Franke: The Salutary Effect of Religious Observance

April 1, 2023

by Mark Franke

It is Holy Week for Christians, that most profound of weeks, the pivotal point of the Christian liturgical year.

This year Christian Holy Week and Jewish Passover coincide, as they do most years. As well they should, since the first Good Friday and Easter occurred at the Passover. This was no coincidence if one reads the Gospels carefully and accepts their theological and historical claims. I am one of those, one who easily reconciles historicity with transcendent truth.

Christians and Jews share much including a large body of Scripture. Both trace their origins to the call of Abraham and the promises God made to him. It is no wonder that the Greek and Roman first century pagans viewed Christianity as a Jewish sect. Outside in, one can understand this misunderstanding. When viewed inside out, however, the difference is manifested in what this special week is all about.

What is somewhat unusual about this week in 2023 is that it falls within the major feast of the world’s third great monotheistic religion — Islam.

Think what these three religions share: monotheism, as mentioned above; theological descent from Abraham; the essentiality of revealed scripture; the centrality of faith; and the importance of charitable works as expressions of that faith.
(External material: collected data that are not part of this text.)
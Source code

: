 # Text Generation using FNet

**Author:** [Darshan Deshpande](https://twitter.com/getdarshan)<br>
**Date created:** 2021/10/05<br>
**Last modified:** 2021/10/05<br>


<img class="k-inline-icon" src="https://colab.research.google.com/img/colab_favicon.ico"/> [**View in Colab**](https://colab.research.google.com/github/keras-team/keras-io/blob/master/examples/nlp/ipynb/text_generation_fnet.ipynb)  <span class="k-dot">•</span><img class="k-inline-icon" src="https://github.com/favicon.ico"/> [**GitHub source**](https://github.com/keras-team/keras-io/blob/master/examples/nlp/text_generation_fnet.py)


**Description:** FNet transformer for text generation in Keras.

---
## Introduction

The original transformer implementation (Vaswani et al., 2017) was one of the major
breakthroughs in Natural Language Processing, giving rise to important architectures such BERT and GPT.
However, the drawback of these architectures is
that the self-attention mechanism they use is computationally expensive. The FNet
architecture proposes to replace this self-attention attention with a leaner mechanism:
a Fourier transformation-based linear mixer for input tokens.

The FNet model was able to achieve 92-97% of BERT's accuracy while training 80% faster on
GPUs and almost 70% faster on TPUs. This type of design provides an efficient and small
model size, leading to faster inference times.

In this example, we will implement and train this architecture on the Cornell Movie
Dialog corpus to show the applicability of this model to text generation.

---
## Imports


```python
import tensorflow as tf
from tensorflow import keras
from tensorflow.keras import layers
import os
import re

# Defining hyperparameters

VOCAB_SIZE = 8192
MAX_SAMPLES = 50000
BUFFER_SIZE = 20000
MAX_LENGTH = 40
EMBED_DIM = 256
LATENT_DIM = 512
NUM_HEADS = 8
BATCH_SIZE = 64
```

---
No, we don’t all worship the same God. That is evident by our different collection of sacred writings. Even more important is the confession of a Triune Godhead in Christianity, something rejected in Judaism and Islam. This is not a matter of “let’s all sit around the theological campfire and sing Kumbaya.” This difference is real and can’t be sent to its metaphysical room as punishment.

That is at the epistemological level. There is a civic level as well, one that sustains our communities all week long rather than just on each religion’s established day of worship. What the devout of these three religions share with everyone else here in America is the freedom to observe their religious rites both privately and publicly. The Founding Fathers knew what they were about when they crafted the First Amendment to be a guarantee of natural rights as well as a recognition of the civic virtue such freedom fosters.

People of faith, and I hesitate to use this verb inappropriately, sanctify their communities by the public exercise of their spirituality. They make a difference in the orderliness and congeniality of their hometowns. To be sure, those of other faiths or even of non-faith such as secular humanists can have the same beneficial effect. What traditional faiths offer is a structure for things like works of mercy and positive neighborly activity. It is secondary to their higher calling but cannot be divorced from it. It is ever before them.

I trust most of us remember the political fights over posting the Ten Commandments in courthouses. Were these displays a fifth column for the establishment of a specific religion or merely a public reminder of our nation’s founding on a commonly accepted moral code? We used to call this the Judeo-Christian ethic but I don’t hear that term much anymore.

People of faith find the motivation for civic righteousness within themselves. It is reinforced in their church or synagogue by their shared teaching. They know what to do and more importantly know why they do it. The command to do it comes not from within themselves but from a supreme and objective authority.

So at noon on Good Friday, church bells will ring to mark the three hours of darkness which occurred at the Crucifixion. Some Christians will attend a Tre Ore service to mark this while others will attend a Tenebrae service of darkness after sunset. The weekend continues with Easter vigils on Saturday night and then culminates in sunrise services on Easter morning. That’s what we Christians will be doing to mark what for us is the decisive point of human history.

My Jewish friends will conduct their seder meals and perform other rituals to remember the Exodus from the slavery of Egypt. Note how Jews and Christians alike look to God’s direct intervention in human history to redeem His people. We point to different but equally real historical events.

Then we will go about our earthly business, living our lives as best we can according to those politically verboten commandments and loving our neighbors as ourselves. Maybe not perfectly, but not for a lack of trying. The expectation of our God is ever before us, even if we can’t go downtown to the courthouse to read a plaque spelling it out. But then, we never needed a public display to be reminded of what is written on our hearts.

Consider what this dysfunctional, materialistic and nihilistic world would be like without people of faith. I shudder to think about it.

Mark Franke, M.B.A., an adjunct scholar of the Indiana Policy Review and its book reviewer, is formerly an associate vice-chancellor at Indiana University-Purdue University Fort Wayne.